Autre point qui agace, la caméra 360. Tesla dispose pourtant de nombreuses caméras autour de la voiture, ce qui rend l'absence d'une vraie vue panoramique encore plus difficile à comprendre. Le manuel du Model Y liste plusieurs caméras, à l'avant, à l'arrière, dans les montants, au pare-brise et sur les ailes avant, et il explique qu'on peut afficher les vues avant, arrière et latérales. Très bien. Mais ce n'est pas une vraie vue 360 façon image vue du dessus, comme on en trouve désormais sur des voitures généralistes bien moins prétentieuses.

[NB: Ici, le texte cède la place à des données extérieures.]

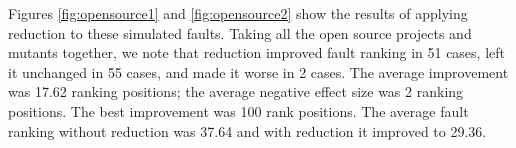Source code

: Figures \ref{fig:opensource1} and \ref{fig:opensource2} show the
results of applying reduction to these simulated faults.  Taking all
the open source projects and mutants together, we note that reduction
improved fault ranking in 51 cases, left it unchanged in 55 cases, and
made it worse in 2 cases.  The average improvement was 17.62 ranking
positions; the average negative effect size was 2 ranking positions.
The best improvement was 100
rank positions.  The average fault ranking without
reduction was 37.64 and with reduction it improved to 29.36.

Et c'est là que Tesla commence à faire vieux monde tout en se déguisant en marque futuriste. Une caméra 360 n'est plus une technologie de limousine allemande hors de prix. On en trouve chez des marques généralistes, parfois sur des SUV familiaux qui ne passent pas leur temps à expliquer qu'ils vont révolutionner la conduite. Pour ma part, je trouve même assez révélateur qu'une marque obsédée par la vision artificielle ne soit pas capable d'offrir une aide au stationnement visuelle aussi banale. C'est un peu comme vendre un smartphone très puissant sans lampe torche, puis expliquer que l'utilisateur n'a pas compris la philosophie du produit...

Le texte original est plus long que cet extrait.